Is this comparator-chain similar to chain=? ? https://srfi.schemers.org/srfi-67/srfi-67.html#node_idx_90

No, that chain=? is doing something totally unrelated

comparator-chain combines multiple comparators into a single comparator

I’ve been reimplementing most of this recently, if only I had known!

Thanks for this then!

hmm, maybe I’ll add a reducer version of this

(transduce (list ...) #:into (into-sorted? comparator #:descending? #true #:strict? #true))

@soegaard2 The main difference IIUC with <https://github.com/Metaxal/bazaar/blob/master/order.rkt|my version> is that I use a partial order, i.e. the possible values of a comparison are <, =, >, #f where the latter means uncomparable

what sort of stuff do you find yourself using partial orders for?

Got it. I see that we chose a slightly different approach using refine-compare. I have forgotten most of this SRFI. The rationale at the time:

It would have been natural to include something equivalent to comparator-chain though.

I kind of like the idea of using #f to represent uncomparable.

@notjack for compound objects

whatcha mean?

say (random example) you can compare the social-rank of animals in the same family, but it’s meaningless if they are from different family s

Then you can create a social-order<=> comparator

It’s also useful for numbers. You can define a number comparator based on the existing < and compare with incomparable +nan.0 for free, since (< x nan.0) is #f for every number x

See https://github.com/Metaxal/bazaar/blob/master/order.rkt#L73

interesting, I’ve done that social-rank thing a few times but I made the comparator throw when given values from different families, since in my case that shouldn’t happen in normal code (like you shouldn’t be trying to make a sorted set of animals unless they’re all from the same family)

and yet in Racket you can do (sort '(0 2 +nan.0 3) <) :wink:

yeah I’d want that to throw

since if it happens something has gone drastically wrong somewhere

Indeed, but that exception should the duty of sort, not of the comparator.

I’m also using sets of canonical elements, where I want to keep only the <?-most elements. That is, i remove each element A for which there is in this set another element B s.t. B < A. Here I don’t want to throw an exception if A and B are not comparable.

in bazaar this is named make-chain<=> https://github.com/Metaxal/bazaar/blob/master/order.rkt#L192 It takes as arguments ‘pairs’ of [comparator, extractor] and produces a new comparator.

Interestingly the box-compare example in srfi/67 is a partial order :slightly_smiling_face:

The srfi site has got some new features! https://srfi.schemers.org/?keywords=comparison

re comparator-chain and refine-compare, bazaar/order has a make-chain<=> function to keep things curried and a chain-comparisons macro to keep things fast.

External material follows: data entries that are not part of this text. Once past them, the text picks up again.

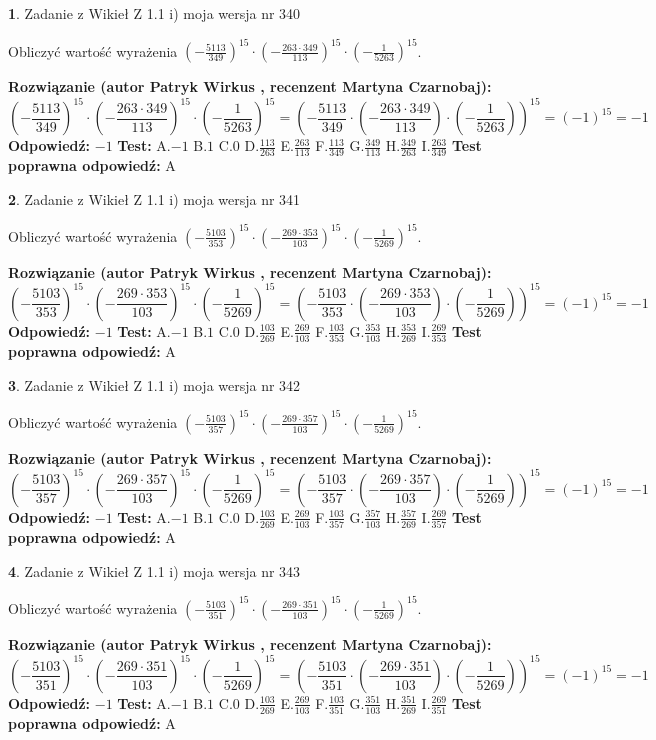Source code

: \documentclass[12pt, a4paper]{article}
\theoremstyle{definition} %
\newtheorem{zad}{}
\newcommand{\zadStart}[1]{\begin{zad}#1\newline}
\newcommand{\zadStop}{\end{zad}}
\newcommand{\rozwStart}[2]{\noindent \textbf{Rozwiązanie (autor #1 , recenzent #2): }\newline}
\newcommand{\rozwStop}{\newline}
\newcommand{\odpStart}{\noindent \textbf{Odpowiedź:}\newline}
\newcommand{\odpStop}{\newline}
\newcommand{\testStart}{\noindent \textbf{Test:}\newline}
\newcommand{\testStop}{\newline}
\newcommand{\kluczStart}{\noindent \textbf{Test poprawna odpowiedź:}\newline}
\newcommand{\kluczStop}{\newline}
\begin{document}
\zadStart{Zadanie z Wikieł Z 1.1 i) moja wersja nr 340}

Obliczyć wartość wyrażenia $(-\frac{5113}{349})^{15} \cdot (-\frac{263 \cdot 349}{113})^{15} \cdot (-\frac{1}{5263})^{15}$.
\zadStop
\rozwStart{Patryk Wirkus}{Martyna Czarnobaj}
$$(-\frac{5113}{349})^{15} \cdot (-\frac{263 \cdot 349}{113})^{15} \cdot (-\frac{1}{5263})^{15} = (-\frac{5113}{349} \cdot (-\frac{263 \cdot 349}{113}) \cdot (-\frac{1}{5263}))^{15} = (-1)^{15} = -1$$
\rozwStop
\odpStart
$-1$
\odpStop
\testStart
A.$-1$ B.$1$ C.$0$ D.$\frac{113}{263}$ E.$\frac{263}{113}$
F.$\frac{113}{349}$ G.$\frac{349}{113}$
H.$\frac{349}{263}$
I.$\frac{263}{349}$
\testStop
\kluczStart
A
\kluczStop



\zadStart{Zadanie z Wikieł Z 1.1 i) moja wersja nr 341}

Obliczyć wartość wyrażenia $(-\frac{5103}{353})^{15} \cdot (-\frac{269 \cdot 353}{103})^{15} \cdot (-\frac{1}{5269})^{15}$.
\zadStop
\rozwStart{Patryk Wirkus}{Martyna Czarnobaj}
$$(-\frac{5103}{353})^{15} \cdot (-\frac{269 \cdot 353}{103})^{15} \cdot (-\frac{1}{5269})^{15} = (-\frac{5103}{353} \cdot (-\frac{269 \cdot 353}{103}) \cdot (-\frac{1}{5269}))^{15} = (-1)^{15} = -1$$
\rozwStop
\odpStart
$-1$
\odpStop
\testStart
A.$-1$ B.$1$ C.$0$ D.$\frac{103}{269}$ E.$\frac{269}{103}$
F.$\frac{103}{353}$ G.$\frac{353}{103}$
H.$\frac{353}{269}$
I.$\frac{269}{353}$
\testStop
\kluczStart
A
\kluczStop



\zadStart{Zadanie z Wikieł Z 1.1 i) moja wersja nr 342}

Obliczyć wartość wyrażenia $(-\frac{5103}{357})^{15} \cdot (-\frac{269 \cdot 357}{103})^{15} \cdot (-\frac{1}{5269})^{15}$.
\zadStop
\rozwStart{Patryk Wirkus}{Martyna Czarnobaj}
$$(-\frac{5103}{357})^{15} \cdot (-\frac{269 \cdot 357}{103})^{15} \cdot (-\frac{1}{5269})^{15} = (-\frac{5103}{357} \cdot (-\frac{269 \cdot 357}{103}) \cdot (-\frac{1}{5269}))^{15} = (-1)^{15} = -1$$
\rozwStop
\odpStart
$-1$
\odpStop
\testStart
A.$-1$ B.$1$ C.$0$ D.$\frac{103}{269}$ E.$\frac{269}{103}$
F.$\frac{103}{357}$ G.$\frac{357}{103}$
H.$\frac{357}{269}$
I.$\frac{269}{357}$
\testStop
\kluczStart
A
\kluczStop



\zadStart{Zadanie z Wikieł Z 1.1 i) moja wersja nr 343}

Obliczyć wartość wyrażenia $(-\frac{5103}{351})^{15} \cdot (-\frac{269 \cdot 351}{103})^{15} \cdot (-\frac{1}{5269})^{15}$.
\zadStop
\rozwStart{Patryk Wirkus}{Martyna Czarnobaj}
$$(-\frac{5103}{351})^{15} \cdot (-\frac{269 \cdot 351}{103})^{15} \cdot (-\frac{1}{5269})^{15} = (-\frac{5103}{351} \cdot (-\frac{269 \cdot 351}{103}) \cdot (-\frac{1}{5269}))^{15} = (-1)^{15} = -1$$
\rozwStop
\odpStart
$-1$
\odpStop
\testStart
A.$-1$ B.$1$ C.$0$ D.$\frac{103}{269}$ E.$\frac{269}{103}$
F.$\frac{103}{351}$ G.$\frac{351}{103}$
H.$\frac{351}{269}$
I.$\frac{269}{351}$
\testStop
\kluczStart
A
\kluczStop
\end{document}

Naming is hard :smile:

I’ve run into uses of several kinds of comparator, which makes it pretty hard to name things sometimes. One of the more exotic ones I’ve had in mind has results of the form “Well I can at least tell you these two are <=, but I’m not sure if they’re >= or not.” (This is the kind of result contract-stronger? can give.)

Not sure I follow. If they are both <= and >=, I suppose this entails that they are = , right? If so, how is that different from a normal <=? If not, then… uh… I’m at a loss

contract-stronger? tells you either that they’re known to be <= or that they’re not known to be <=; it never tells you they’re known to be not <= (in other words, known to be either > or incomparable)

Question about #%app:

If we override #%app, it looks like keyword argument calls will always take the slow path. Is this intentional?

E.g., consider:

#lang racket/base (require (rename-in racket/base [#%app racket:#%app])) (define-syntax-rule (#%app . xs) (racket:#%app . xs)) (define (function-name #:a a) 1) (function-name #:a 2)

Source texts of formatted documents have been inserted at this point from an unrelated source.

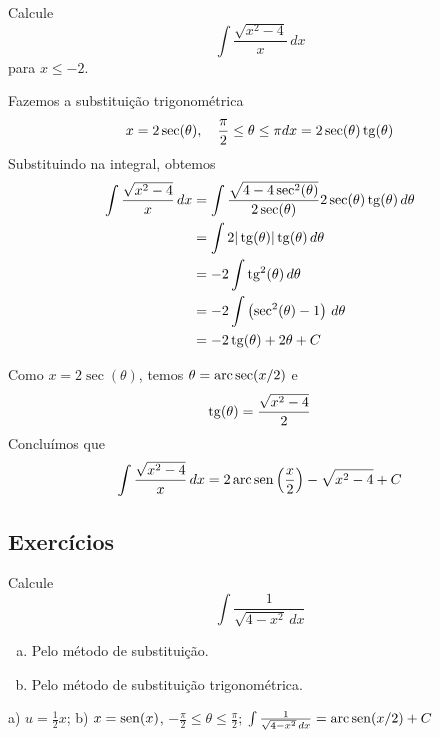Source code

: \begin{exeresol}
  Calcule
  \begin{equation}
    \int\frac{\sqrt{x^2-4}}{x}\,dx
  \end{equation}
  para $x\leq -2$.
\end{exeresol}
\begin{resol}
  Fazemos a substituição trigonométrica
  \begin{equation}
    x = 2\sec(\theta),\quad \frac{\pi}{2}\leq\theta\leq\pi\\
    dx = 2\sec(\theta)\operatorname{tg}(\theta)
  \end{equation}
  Substituindo na integral, obtemos
  \begin{align}
    \int\frac{\sqrt{x^2-4}}{x}\,dx &= \int\frac{\sqrt{4-4\sec^2(\theta)}}{2\sec(\theta)}2\sec(\theta)\operatorname{tg}(\theta)\,d\theta\\
                                   &= \int 2|\operatorname{tg}(\theta)|\operatorname{tg}(\theta)\,d\theta\\
                                   &= -2\int\operatorname{tg}^2(\theta)\,d\theta\\
                                   &= -2\int\left(\sec^2(\theta)-1\right)\,d\theta\\
                                   &= -2\operatorname{tg}(\theta) + 2\theta + C
  \end{align}
  
  Como $x = 2\sec(\theta)$, temos $\theta = \operatorname{arc}\sec(x/2)$ e
  \begin{align}
    \operatorname{tg}(\theta) = \frac{\sqrt{x^2-4}}{2}
  \end{align}
  Concluímos que
  \begin{equation}
    \int\frac{\sqrt{x^2-4}}{x}\,dx = 2\operatorname{arc}\operatorname{sen}\left(\frac{x}{2}\right) - \sqrt{x^2-4} + C
  \end{equation}
\end{resol}

\subsection{Exercícios}

\begin{exer}
  Calcule
  \begin{equation}
    \int\frac{1}{\sqrt{4-x^2}\,dx}
  \end{equation}
  \begin{enumerate}[a)]
  \item Pelo método de substituição.
  \item Pelo método de substituição trigonométrica.
  \end{enumerate}
\end{exer}
\begin{resp}
  a) $u = \frac{1}{2}x$; b) $x = \operatorname{sen}(x)$, $-\frac{\pi}{2}\leq\theta\leq\frac{\pi}{2}$; $\int\frac{1}{\sqrt{4-x^2}\,dx} = \operatorname{arc}\operatorname{sen}(x/2) + C$
\end{resp}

If we comment define-syntax-rule, then the expanded code will contain:

(if (#%app variable-reference-constant? (#%variable-reference function-name3)) (#%app function-name temp4) (slow-path ...))

But with define-syntax-rule, the if expression is replaced with just (slow-path ...)

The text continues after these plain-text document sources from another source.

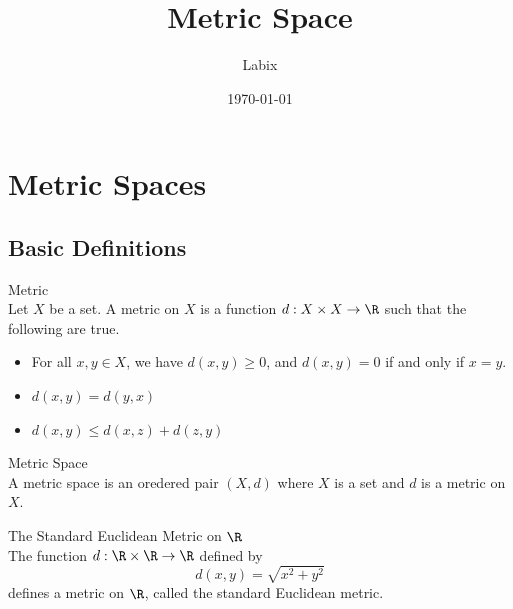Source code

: \documentclass[a4paper]{article}
\title{Metric Space}
\author{Labix}
\date{\today}
\begin{document}
\maketitle

\pagebreak
\tableofcontents
\pagebreak
\section{Metric Spaces}
\subsection{Basic Definitions}
\begin{defn}{Metric}{}\\
Let $X$ be a set. A metric on $X$ is a function $d:X\times X\to\R$ such that the following are true. 
\begin{itemize}
\item For all $x,y\in X$, we have $d(x,y)\geq 0$, and $d(x,y)=0$ if and only if $x=y$. 
\item $d(x,y)=d(y,x)$
\item $d(x,y)\leq d(x,z)+d(z,y)$
\end{itemize}
\end{defn}

\begin{defn}{Metric Space}{}\\
A metric space is an oredered pair $(X,d)$ where $X$ is a set and $d$ is a metric on $X$. 
\end{defn}

\begin{eg}{The Standard Euclidean Metric on $\R$}{}\\
The function $d:\R\times\R\to\R$ defined by $$d(x,y)=\sqrt{x^2+y^2}$$ defines a metric on $\R$, called the standard Euclidean metric. 
\end{eg}
\end{document}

Also, curious why we need to test for variable-reference-constant? at runtime. Isn’t it possible to decide which branch to take at compile-time?

Ah, a better example is:

#lang racket/base (define (function-name #:a a) 1) (define-syntax-rule (test . xs) (#%app function-name . xs)) (test #:a 2)

Implicit #%app (comment #%app out) allows us to use the fast path

but explicit #%app forces us to use the slow path